Seventeen people have been arrested this week in connection with an illegal sports gambling business booking over $32 million in bets annually, according to the district attorney of New York's Queens County.

The gambling ring allegedly worked with offshore websites and is accused of laundering money through a number of banks across the country. Authorities accuse the operation of having more than 2,000 active bettors, allowing them to gamble on professional and college basketball, football, hockey and baseball games. A toll-free phone number was also set up to allow for gambling, authorities said.

"Both the website and the toll-free number were allegedly connected to wire rooms and the defendants allegedly accepted payments using credit cards and bank deposits ranging from $5,000 to $270,000," the district attorney's office said in a statement. In an intercepted call, authorities allege the defendants discussed using proceeds to purchase a classic Batman comic book for $10,000.

Thus far, the FBI has seized more than $3 million from the operation.

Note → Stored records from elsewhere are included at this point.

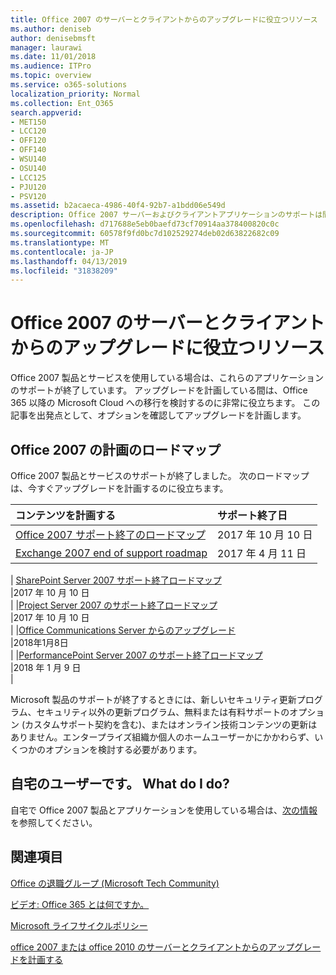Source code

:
 ```yaml
---
title: Office 2007 のサーバーとクライアントからのアップグレードに役立つリソース
ms.author: deniseb
author: denisebmsft
manager: laurawi
ms.date: 11/01/2018
ms.audience: ITPro
ms.topic: overview
ms.service: o365-solutions
localization_priority: Normal
ms.collection: Ent_O365
search.appverid:
- MET150
- LCC120
- OFF120
- OFF140
- WSU140
- OSU140
- LCC125
- PJU120
- PSV120
ms.assetid: b2acaeca-4986-40f4-92b7-a1bdd06e549d
description: Office 2007 サーバーおよびクライアントアプリケーションのサポートは間もなく終了し、カスタムサポート契約は利用できません。 今すぐアップグレードの計画を開始するには、この記事をご利用ください。
ms.openlocfilehash: d717688e5eb0baefd73cf70914aa378400820c0c
ms.sourcegitcommit: 60578f9fd0bc7d102529274deb02d63822682c09
ms.translationtype: MT
ms.contentlocale: ja-JP
ms.lasthandoff: 04/13/2019
ms.locfileid: "31838209"
---
```

# <a name="resources-to-help-you-upgrade-from-office-2007-servers-and-clients"></a>Office 2007 のサーバーとクライアントからのアップグレードに役立つリソース

Office 2007 製品とサービスを使用している場合は、これらのアプリケーションのサポートが終了しています。 アップグレードを計画している間は、Office 365 以降の Microsoft Cloud への移行を検討するのに非常に役立ちます。 この記事を出発点として、オプションを確認してアップグレードを計画します。
      
## <a name="office-2007-planning-roadmaps"></a>Office 2007 の計画のロードマップ
  
Office 2007 製品とサービスのサポートが終了しました。 次のロードマップは、今すぐアップグレードを計画するのに役立ちます。

|**コンテンツを計画する**|**サポート終了日**|
|:-----|:-----|
|[Office 2007 サポート終了のロードマップ](https://docs.microsoft.com/DeployOffice/office-2007-end-support-roadmap) <br/> |2017 年 10 月 10 日  <br/> |
|[Exchange 2007 end of support roadmap](exchange-2007-end-of-support.md) <br/> |2017 年 4 月 11 日  <br/> |
|
  [SharePoint Server 2007 サポート終了ロードマップ](sharepoint-2007-end-of-support.md) <br/> |2017 年 10 月 10 日  <br/> |
|[Project Server 2007 のサポート終了ロードマップ](project-server-2007-end-of-support.md) <br/> |2017 年 10 月 10 日  <br/> |
|[Office Communications Server からのアップグレード](https://docs.microsoft.com/SkypeForBusiness/plan-your-deployment/upgrade) <br/> |2018年1月8日  <br/> |
|[PerformancePoint Server 2007 のサポート終了ロードマップ](pps-2007-end-of-support.md) <br/> |2018 年 1 月 9 日  <br/> |
   
Microsoft 製品のサポートが終了するときには、新しいセキュリティ更新プログラム、セキュリティ以外の更新プログラム、無料または有料サポートのオプション (カスタムサポート契約を含む)、またはオンライン技術コンテンツの更新はありません。エンタープライズ組織か個人のホームユーザーかにかかわらず、いくつかのオプションを検討する必要があります。

## <a name="im-a-home-user-what-do-i-do"></a>自宅のユーザーです。 What do I do?

自宅で Office 2007 製品とアプリケーションを使用している場合は、[次の情報](plan-upgrade-previous-versions-office.md#im-a-home-user-what-do-i-do)を参照してください。
     
## <a name="related-topics"></a>関連項目

[Office の退職グループ (Microsoft Tech Community)](https://go.microsoft.com/fwlink/?linkid=842065)
  
[ビデオ: Office 365 とは何ですか。](https://support.office.com/article/847caf12-2589-452c-8aca-1c009797678b.aspx)
  
[Microsoft ライフサイクルポリシー](https://go.microsoft.com/fwlink/?linkid=865200)

[office 2007 または office 2010 のサーバーとクライアントからのアップグレードを計画する](plan-upgrade-previous-versions-office.md)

The Los Angeles Police Department, the New York Police Department, the FBI and the Nevada Gaming worked together to serve the arrest warrants.

The defendants in the 126-count indictment are from California, New York, Arizona and Nevada. Cyrus Irani, 37, is the alleged boss of the organization. Irani is accused of setting wager limits, approving new accounts, and having all funds funneled to him. Clark W. Bruner, 56, is accused of being second in command.

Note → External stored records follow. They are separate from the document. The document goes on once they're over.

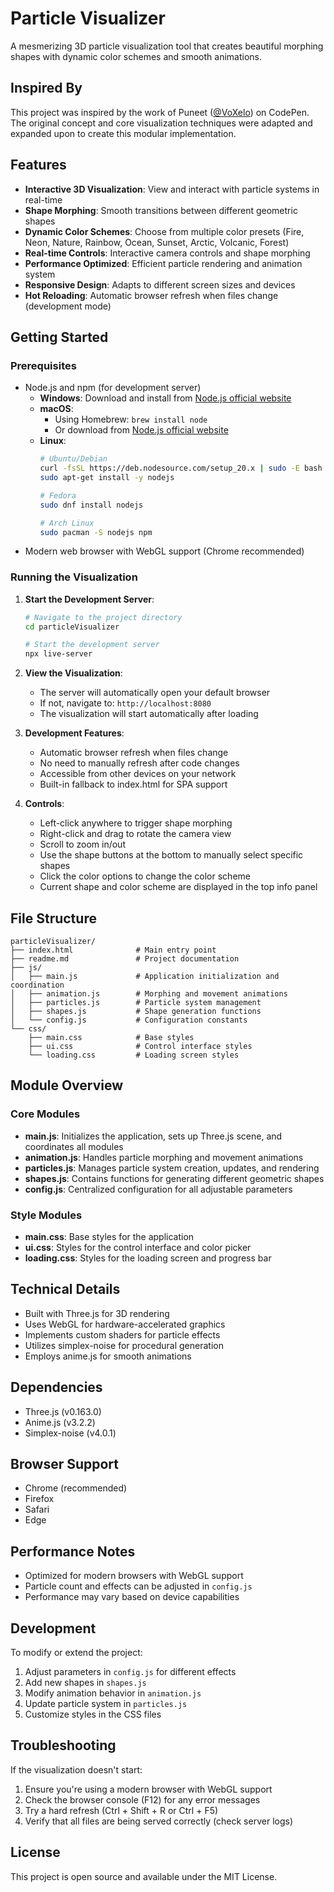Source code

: # Particle Visualizer

A mesmerizing 3D particle visualization tool that creates beautiful morphing shapes with dynamic color schemes and smooth animations.

## Inspired By

This project was inspired by the work of Puneet ([@VoXelo](https://codepen.io/VoXelo)) on CodePen. The original concept and core visualization techniques were adapted and expanded upon to create this modular implementation.

## Features

- **Interactive 3D Visualization**: View and interact with particle systems in real-time
- **Shape Morphing**: Smooth transitions between different geometric shapes
- **Dynamic Color Schemes**: Choose from multiple color presets (Fire, Neon, Nature, Rainbow, Ocean, Sunset, Arctic, Volcanic, Forest)
- **Real-time Controls**: Interactive camera controls and shape morphing
- **Performance Optimized**: Efficient particle rendering and animation system
- **Responsive Design**: Adapts to different screen sizes and devices
- **Hot Reloading**: Automatic browser refresh when files change (development mode)

## Getting Started

### Prerequisites
- Node.js and npm (for development server)
  - **Windows**: Download and install from [Node.js official website](https://nodejs.org/)
  - **macOS**: 
    - Using Homebrew: `brew install node`
    - Or download from [Node.js official website](https://nodejs.org/)
  - **Linux**:
    ```bash
    # Ubuntu/Debian
    curl -fsSL https://deb.nodesource.com/setup_20.x | sudo -E bash -
    sudo apt-get install -y nodejs

    # Fedora
    sudo dnf install nodejs

    # Arch Linux
    sudo pacman -S nodejs npm
    ```
- Modern web browser with WebGL support (Chrome recommended)

### Running the Visualization

1. **Start the Development Server**:
   ```bash
   # Navigate to the project directory
   cd particleVisualizer

   # Start the development server
   npx live-server
   ```

2. **View the Visualization**:
   - The server will automatically open your default browser
   - If not, navigate to: `http://localhost:8080`
   - The visualization will start automatically after loading

3. **Development Features**:
   - Automatic browser refresh when files change
   - No need to manually refresh after code changes
   - Accessible from other devices on your network
   - Built-in fallback to index.html for SPA support

4. **Controls**:
   - Left-click anywhere to trigger shape morphing
   - Right-click and drag to rotate the camera view
   - Scroll to zoom in/out
   - Use the shape buttons at the bottom to manually select specific shapes
   - Click the color options to change the color scheme
   - Current shape and color scheme are displayed in the top info panel

## File Structure

```
particleVisualizer/
├── index.html              # Main entry point
├── readme.md               # Project documentation
├── js/
│   ├── main.js             # Application initialization and coordination
│   ├── animation.js        # Morphing and movement animations
│   ├── particles.js        # Particle system management
│   ├── shapes.js           # Shape generation functions
│   └── config.js           # Configuration constants
└── css/
    ├── main.css            # Base styles
    ├── ui.css              # Control interface styles
    └── loading.css         # Loading screen styles
```

## Module Overview

### Core Modules
- **main.js**: Initializes the application, sets up Three.js scene, and coordinates all modules
- **animation.js**: Handles particle morphing and movement animations
- **particles.js**: Manages particle system creation, updates, and rendering
- **shapes.js**: Contains functions for generating different geometric shapes
- **config.js**: Centralized configuration for all adjustable parameters

### Style Modules
- **main.css**: Base styles for the application
- **ui.css**: Styles for the control interface and color picker
- **loading.css**: Styles for the loading screen and progress bar

## Technical Details

- Built with Three.js for 3D rendering
- Uses WebGL for hardware-accelerated graphics
- Implements custom shaders for particle effects
- Utilizes simplex-noise for procedural generation
- Employs anime.js for smooth animations

## Dependencies

- Three.js (v0.163.0)
- Anime.js (v3.2.2)
- Simplex-noise (v4.0.1)

## Browser Support

- Chrome (recommended)
- Firefox
- Safari
- Edge

## Performance Notes

- Optimized for modern browsers with WebGL support
- Particle count and effects can be adjusted in `config.js`
- Performance may vary based on device capabilities

## Development

To modify or extend the project:

1. Adjust parameters in `config.js` for different effects
2. Add new shapes in `shapes.js`
3. Modify animation behavior in `animation.js`
4. Update particle system in `particles.js`
5. Customize styles in the CSS files

## Troubleshooting

If the visualization doesn't start:
1. Ensure you're using a modern browser with WebGL support
2. Check the browser console (F12) for any error messages
3. Try a hard refresh (Ctrl + Shift + R or Ctrl + F5)
4. Verify that all files are being served correctly (check server logs)

## License

This project is open source and available under the MIT License.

The following are accused of being agents: Chris Bruner, 31, Saul Salami, 45, Michael Gallagher, 39, Michael Galoyan, 32, Johnson Mathew, 31, Jimmy Joseph, 31, Thomas Cortese, 49, Cassondra Smith-Luttman, 32, Julio Alvarenga, 40, Andres Arrianga, 41, and Jeffrey Metelitz, 54.

Sally Medina, 49, the sole Arizona-based defendant, is accused of being a clerk for the gambling organization. Hyun David Chang, 37, is accused of being a money collector, as is Richard Vanderwyk, 41.

"Internet gambling is a multi-billion dollar worldwide industry. It is highly sophisticated and extremely lucrative...," Queens District Attorney Richard A. Brown said in a statement. "Over the last few years–working with our federal, state and local law enforcement colleagues–we have taken down a number of these operations and put them out of business. These cases, I believe, have put a significant dent in illegal gambling nationwide–and have saved individuals across the country millions of dollars in gambling losses."